***** RECORDS PROVIDED *****

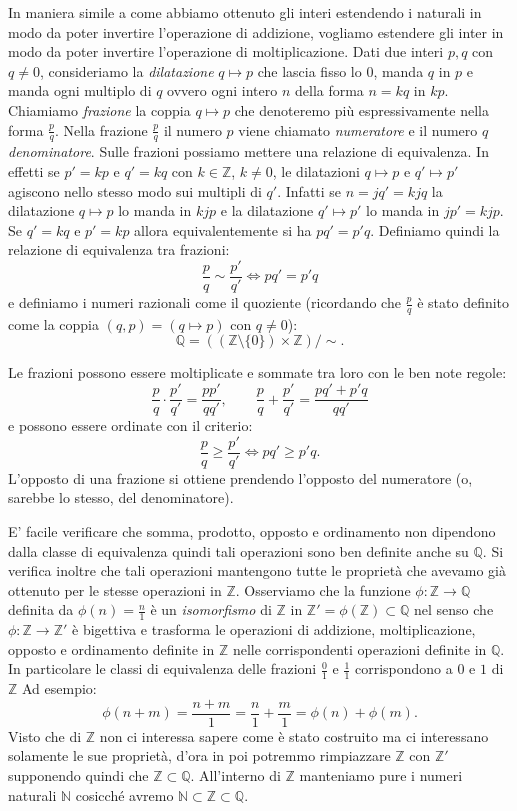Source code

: \documentclass[italian,a4paper,hidelinks,headinclude]{scrartcl}
\newcommand{\NN}{{\mathbb N}}
\newcommand{\ZZ}{{\mathbb Z}}
\newcommand{\QQ}{{\mathbb Q}}
\newcommand{\myemph}[1]{\emph{#1}\marginpar{#1}}
\begin{document}
In maniera simile a come abbiamo ottenuto gli interi estendendo i naturali in
modo da poter invertire l'operazione di addizione, vogliamo estendere gli
inter in modo da poter invertire l'operazione di moltiplicazione.
Dati due interi $p,q$ con $q\neq 0$,
consideriamo la \emph{dilatazione} $q\mapsto p$ che
lascia fisso lo $0$, manda $q$ in $p$ e manda ogni multiplo di $q$ ovvero
ogni intero $n$ della forma $n=kq$ in $kp$.
Chiamiamo \myemph{frazione} la coppia $q\mapsto p$ che denoteremo più espressivamente
nella forma $\frac{p}{q}$.
Nella frazione $\frac{p}{q}$ il numero $p$ viene chiamato \myemph{numeratore}
e il numero $q$ \myemph{denominatore}.
Sulle frazioni possiamo mettere una relazione di equivalenza.
In effetti se $p'=kp$ e $q'=kq$ con $k\in \ZZ$, $k\neq 0$,
le dilatazioni $q\mapsto p$ e $q'\mapsto p'$
agiscono nello stesso modo sui multipli di $q'$.
Infatti se $n=jq'=kjq$ la dilatazione $q\mapsto p$ lo manda in $kjp$ e
la dilatazione $q'\mapsto p'$ lo manda in $jp'=kjp$.
Se $q'=kq$ e $p'=kp$ allora equivalentemente si ha $pq'=p'q$.
Definiamo quindi la relazione di equivalenza tra frazioni:
\[
  \frac{p}{q} \sim \frac{p'}{q'} \iff pq' = p'q
\]
e definiamo
i numeri razionali come il quoziente
(ricordando che $\frac p q$ è stato definito come la coppia
$(q,p)=(q\mapsto p)$ con $q\neq 0$):
\[
  \QQ = ((\ZZ\setminus\{0\})\times\ZZ)/{\sim}.
\]

Le frazioni possono essere moltiplicate e sommate tra loro con le ben note
regole:
\[
  \frac{p}{q}\cdot \frac{p'}{q'} = \frac{pp'}{qq'},\qquad
  \frac{p}{q} + \frac{p'}{q'} = \frac{pq' + p'q}{qq'}
\]
e possono essere ordinate con il criterio:
\[
 \frac{p}{q} \ge \frac{p'}{q'} \iff pq' \ge p'q.
\]
L'opposto di una frazione si ottiene prendendo l'opposto del numeratore
(o, sarebbe lo stesso, del denominatore).

E' facile verificare che somma, prodotto, opposto  e ordinamento non dipendono
dalla classe di equivalenza quindi tali operazioni sono ben definite
anche su $\QQ$. Si verifica inoltre che tali operazioni mantengono tutte le
proprietà che avevamo già ottenuto per le stesse operazioni in $\ZZ$.
Osserviamo che la funzione $\phi\colon \ZZ \to \QQ$ definita da
$\phi(n) = \frac{n}{1}$ è un \emph{isomorfismo} di $\ZZ$ in
$\ZZ' = \phi(\ZZ)\subset \QQ$ nel senso che $\phi\colon \ZZ \to \ZZ'$ è bigettiva
e trasforma le operazioni di addizione, moltiplicazione, opposto e ordinamento
definite in $\ZZ$ nelle corrispondenti operazioni definite in $\QQ$.
In particolare le classi di equivalenza delle frazioni $\frac{0}{1}$
e $\frac{1}{1}$ corrispondono
a $0$ e $1$ di $\ZZ$
Ad esempio:
\[
  \phi(n+m) = \frac{n+m}{1} = \frac{n}{1} + \frac{m}{1} = \phi(n) + \phi(m).
\]
Visto che di $\ZZ$ non ci interessa sapere come è stato costruito ma ci
interessano solamente le sue proprietà, d'ora in poi potremmo rimpiazzare
$\ZZ$ con $\ZZ'$ supponendo quindi che $\ZZ \subset \QQ$.
All'interno di $\ZZ$
manteniamo pure i numeri naturali $\NN$ cosicché avremo $\NN \subset \ZZ \subset \QQ$.
\end{document}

*****

With the line containing "L'opposto di una" as the first and the last line above as the final one, copy those lines exactly and no others.

» TASK OUTPUT:
L'opposto di una frazione si ottiene prendendo l'opposto del numeratore
(o, sarebbe lo stesso, del denominatore).

E' facile verificare che somma, prodotto, opposto  e ordinamento non dipendono
dalla classe di equivalenza quindi tali operazioni sono ben definite
anche su $\QQ$. Si verifica inoltre che tali operazioni mantengono tutte le
proprietà che avevamo già ottenuto per le stesse operazioni in $\ZZ$.
Osserviamo che la funzione $\phi\colon \ZZ \to \QQ$ definita da
$\phi(n) = \frac{n}{1}$ è un \emph{isomorfismo} di $\ZZ$ in
$\ZZ' = \phi(\ZZ)\subset \QQ$ nel senso che $\phi\colon \ZZ \to \ZZ'$ è bigettiva
e trasforma le operazioni di addizione, moltiplicazione, opposto e ordinamento
definite in $\ZZ$ nelle corrispondenti operazioni definite in $\QQ$.
In particolare le classi di equivalenza delle frazioni $\frac{0}{1}$
e $\frac{1}{1}$ corrispondono
a $0$ e $1$ di $\ZZ$
Ad esempio:
\[
  \phi(n+m) = \frac{n+m}{1} = \frac{n}{1} + \frac{m}{1} = \phi(n) + \phi(m).
\]
Visto che di $\ZZ$ non ci interessa sapere come è stato costruito ma ci
interessano solamente le sue proprietà, d'ora in poi potremmo rimpiazzare
$\ZZ$ con $\ZZ'$ supponendo quindi che $\ZZ \subset \QQ$.
All'interno di $\ZZ$
manteniamo pure i numeri naturali $\NN$ cosicché avremo $\NN \subset \ZZ \subset \QQ$.
\end{document}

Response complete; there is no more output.